3. Mach vielleicht ein paar gute Screenshots von eurem Game (Kannst sie vielleicht brauchen)

... und schon hast du etwas zum Kreieren

das waren nur ein paar Tips.. Andere haben sicher noch weitere 

Gruss rflx


----------



## zioProduct (23. September 2005)

Was auf jeden  aussieht ist das lancecare -.-* Wie wärs wenn du zB ne Grossaufnahme eines euers Mechs hast, welcher gut in Szene gesetzt ist, nimmst die passende Schrift (tipps von rflx) und voila, oder mach halt ein Richtiges log, sprich fang mit nem billigen schwarzWeiss Bild an, indem du versuchst, aus dem (SteelWarrior? sry sehs gad nicht) Ein Logo zu entwerfen, was Natürlich stylisch wäre, wenn du aus dem S und dem W einen Mech Kreeiren kannst, so dass man einen Mech erkennt aber auch dases ein S und ein W ist, sowas sind sachen dies Ausmachen. Oder Thema Mechwarior, ein verwüstetes Schlachtfeld mit grossen Kratern von den Raketen und Fussspuren der Mechs und die Schrift etc. Es gibt so viel was mann machen kann, da du es für ein Spiel amchst hast du noch viel mehr möglichkeiten, weil wie gesagt, deine Leutz dir schnell nen Mech in Szene setzten können, oder eine Landschaft oder was weis ich. Nutze die Quelle wenn du vorne dran stehst, und warte nicht bis ein anderer dir das Landrecht und die Quelle wegnimmt! by zio  ;-] 

mfg


----------



## thecamillo (23. September 2005)

Wie wäre das? Fürn OGame kann mans lassen oder noch verbessern!

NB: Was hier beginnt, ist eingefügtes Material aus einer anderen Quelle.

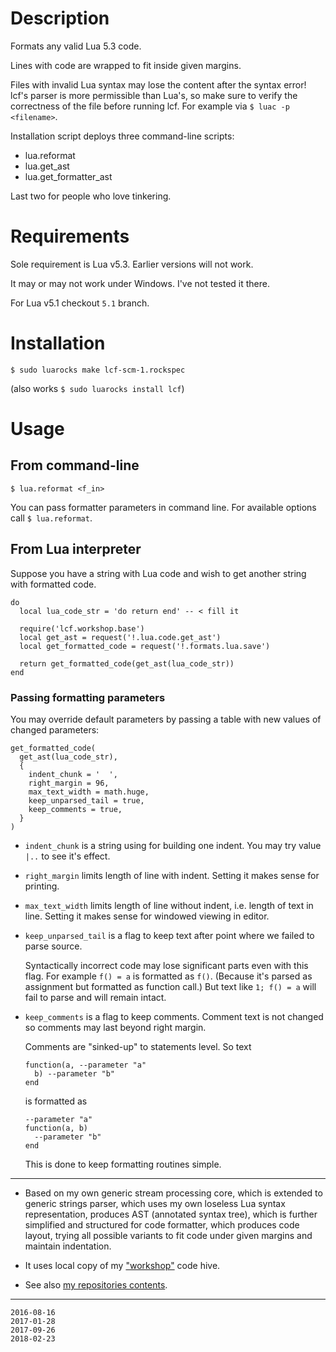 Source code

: # Description

Formats any valid Lua 5.3 code.

Lines with code are wrapped to fit inside given margins.

Files with invalid Lua syntax may lose the content after the syntax
error! lcf's parser is more permissible than Lua's, so make sure to
verify the correctness of the file before running lcf.
For example via `$ luac -p <filename>`.

Installation script deploys three command-line scripts:

  * lua.reformat
  * lua.get_ast
  * lua.get_formatter_ast

Last two for people who love tinkering.


# Requirements

Sole requirement is Lua v5.3. Earlier versions will not work.

It may or may not work under Windows. I've not tested it there.

For Lua v5.1 checkout `5.1` branch.


# Installation

    $ sudo luarocks make lcf-scm-1.rockspec

(also works `$ sudo luarocks install lcf`)


# Usage

## From command-line

    $ lua.reformat <f_in>

You can pass formatter parameters in command line. For available
options call `$ lua.reformat`.


## From Lua interpreter

Suppose you have a string with Lua code and wish to get another string
with formatted code.

    do
      local lua_code_str = 'do return end' -- < fill it

      require('lcf.workshop.base')
      local get_ast = request('!.lua.code.get_ast')
      local get_formatted_code = request('!.formats.lua.save')

      return get_formatted_code(get_ast(lua_code_str))
    end


### Passing formatting parameters

You may override default parameters by passing a table with new values
of changed parameters:

    get_formatted_code(
      get_ast(lua_code_str),
      {
        indent_chunk = '  ',
        right_margin = 96,
        max_text_width = math.huge,
        keep_unparsed_tail = true,
        keep_comments = true,
      }
    )

* `indent_chunk` is a string using for building one indent. You may try
  value `|..` to see it's effect.

* `right_margin` limits length of line with indent. Setting it makes
  sense for printing.

* `max_text_width` limits length of line without indent, i.e. length of
  text in line. Setting it makes sense for windowed viewing in editor.

* `keep_unparsed_tail` is a flag to keep text after point where we
  failed to parse source.

  Syntactically incorrect code may lose significant parts even with
  this flag. For example `f() = a` is formatted as `f()`. (Because
  it's parsed as assignment but formatted as function call.) But text
  like `1; f() = a` will fail to parse and will remain intact.

* `keep_comments` is a flag to keep comments. Comment text is not changed
so comments may last beyond right margin.

  Comments are "sinked-up" to statements level. So text

      function(a, --parameter "a"
        b) --parameter "b"
      end

  is formatted as

      --parameter "a"
      function(a, b)
        --parameter "b"
      end

  This is done to keep formatting routines simple.

---

* Based on my own generic stream processing core,
  which is extended to generic strings parser,
  which uses my own loseless Lua syntax representation,
  produces AST (annotated syntax tree),
  which is further simplified and structured for code formatter,
  which produces code layout,
  trying all possible variants to fit code under given margins
  and maintain indentation.

* It uses local copy of my ["workshop"](https://github.com/martin-eden/workshop) code hive.

* See also [my repositories contents](https://github.com/martin-eden/contents).

---
```
2016-08-16
2017-01-28
2017-09-26
2018-02-23
```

Soll an Mechwarrior erinnern!

mfg thecamillo


----------



## da_Dj (23. September 2005)

Könntest die Idee von camillo aufgreifen auch wenn die Umsetzung be...scheiden aussieht  Stahlschriften kannst du zur Not selbst erstellen (evtl. Vorzeichnen). Ein posender Mech kannst und solltest du evtl. auch mit rein nehmen


----------



## solomat (23. September 2005)

Danke für die vielen Tipps, wenn ich jedoch so einen Mech Roboter ins Logo miteinbringen will, dann kann ichs allerdings nur in PS machen, in Illustrator wäre das ja umsonst, da das Pixelbild dann ja nicht mehr skalierbar ist, was bei einen Logo ja der Fall sein sollte.


----------



## Duddle (24. September 2005)

Habe ich dich richtig verstanden? Du willst Photoshop benutzen, weil du in Illustrator ja nur Pixelbilder rauskriegst?
Oooookay…

Jedenfalls hast du natürlich recht, die saubere Skalierbarkeit ist bei einem Logo ein wichtiger Aspekt. Aber auch Aussage, Bezug zum Thema, Formgebung statt Farbe, Einprägsamkeit. Deswegen ist es sehr viel wichtiger, erst (natürlich nach zahlreichen Scribbles) monochrom zu arbeiten und erst im Nachhinein über Dinge wie Metalleffekte oder Rost nachzudenken. Obwohl letztere eigentlich auch so wenig in ein Logo gehören wie Verläufe oder Lensflares  .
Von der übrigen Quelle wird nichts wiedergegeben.